Dingin mengasah lembing-lembingnya di udara.
Dingin berdenting. Udara merinding
Terkepung gaung dan bayang-bayang.
Kau terbaring di sisiku. Legam dan berkilauan.
Sungai telanjang pada ranjang keemasannya.
Di tepi sungai, sebuah ponten nyaris meluap.
Beberapa sejoli masyuk memarkir motor di kegelapan.
Serombongan laki-laki terhuyung masuk ke tenda rombeng.
Dengus mereka masih membekaskan panas di tengkukmu.
Menyentuhmu, terpesona ahli nujum kakilima
Gairahku membangun taman air mancur
dengan peri pelacurnya yang sehijau hujan pagi.
Di tepi taman, panglima perang dari perunggu
memandang dingin ke batalyon kupu-kupu
yang bertahan di selatan.
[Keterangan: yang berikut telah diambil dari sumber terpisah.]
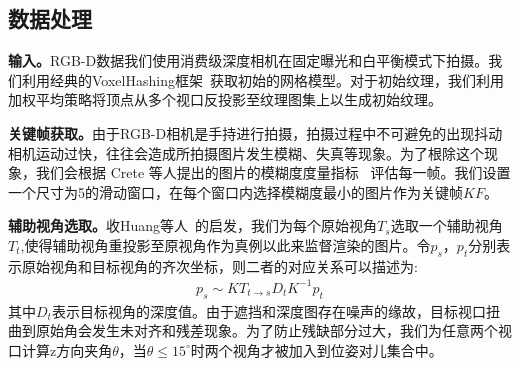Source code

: \subsection{数据处理}
\noindent\textbf{输入。}RGB-D数据我们使用消费级深度相机在固定曝光和白平衡模式下拍摄。我们利用经典的VoxelHashing框架~\cite{MatthiasNiener2013Realtime3R}获取初始的网格模型。对于初始纹理，我们利用加权平均策略将顶点从多个视口反投影至纹理图集上以生成初始纹理。\par
\noindent\textbf{关键帧获取。}由于RGB-D相机是手持进行拍摄，拍摄过程中不可避免的出现抖动相机运动过快，往往会造成所拍摄图片发生模糊、失真等现象。为了根除这个现象，我们会根据 Crete 等人提出的图片的模糊度度量指标 ~\cite{FrederiqueCrete2007TheBE}评估每一帧。我们设置一个尺寸为5的滑动窗口，在每个窗口内选择模糊度最小的图片作为关键帧$KF$。 \par
\noindent\textbf{辅助视角选取。}收Huang等人~\cite{JingweiHuang2020AdversarialTO}的启发，我们为每个原始视角$T_s$选取一个辅助视角$T_t$,使得辅助视角重投影至原视角作为真例以此来监督渲染的图片。令$p_s$，$p_t$分别表示原始视角和目标视角的齐次坐标，则二者的对应关系可以描述为:
\begin{align}
	p_s\sim KT_{t\rightarrow s}D_tK^{-1}p_t
\end{align}
其中$D_t$表示目标视角的深度值。由于遮挡和深度图存在噪声的缘故，目标视口扭曲到原始角会发生未对齐和残差现象。为了防止残缺部分过大，我们为任意两个视口计算z方向夹角$\theta$，当$\theta\le15^{\circ}$时两个视角才被加入到位姿对儿集合中。

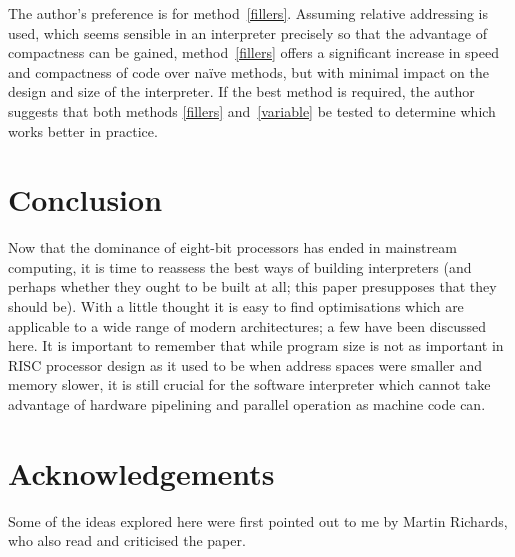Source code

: \documentclass{article}
\begin{document}
The author's preference is for method~\ref{fillers}. Assuming relative addressing
is used, which seems sensible in an interpreter precisely so that the advantage
of compactness can be gained, method~\ref{fillers} offers a significant increase
in speed and compactness of code over na\"ive methods, but with minimal impact on
the design and size of the interpreter. If the best method is required, the author
suggests that both methods \ref{fillers} and~\ref{variable} be tested to determine
which works better in practice.


\section{Conclusion}

Now that the dominance of eight-bit processors has ended in mainstream computing,
it is time to reassess the best ways of building interpreters (and perhaps whether
they ought to be built at all; this paper presupposes that they should be). With
a little thought it is easy to find optimisations which are applicable to a wide
range of modern architectures; a few have been discussed here. It is important
to remember that while program size is not as important in RISC processor design
as it used to be when address spaces were smaller and memory slower, it is still
crucial for the software interpreter which cannot take advantage of hardware pipelining
and parallel operation as machine code can.


\section{Acknowledgements}

Some of the ideas explored here were first pointed out to me by Martin Richards,
who also read and criticised the paper.
\end{document}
Mereka terjebak
di sepetak taman lain yang lebih gaib. Lebih aib.
Tempat tugu bambu runcing, totem kejantanan itu
tegak memancung batang lehernya sendiri.
Kau tergetar. Getah tubuhmu mulai tercurah.
Angin purbani menggulung bayang-bayang taman.
Gaung berkubang dalam kilang-kilang darah.
Sekujur sungai terserang kejang.
Dam dan bangkai kapal selam berebut bangkit dari delta
Menghantui etalase yang dahulu sal-sal seram rumah sakit.
Dari lunglai belulangmu, dari ringsek rerusukku
Fajar kembali memecahkan cangkang-cangkangnya.
Nama-nama terjulai oleng. Simpang kehilangan lonceng.
Jam terbuat dari air dan tak bisa dipercaya.
2002
Sumber: Memento, Puisi 1993-2008 April (Arti Foundation, Denpasar. Diterbitkan dengan bantuan program Widya Pataka Badan Perpustakaan Daerah Provinsi Bali, 2009)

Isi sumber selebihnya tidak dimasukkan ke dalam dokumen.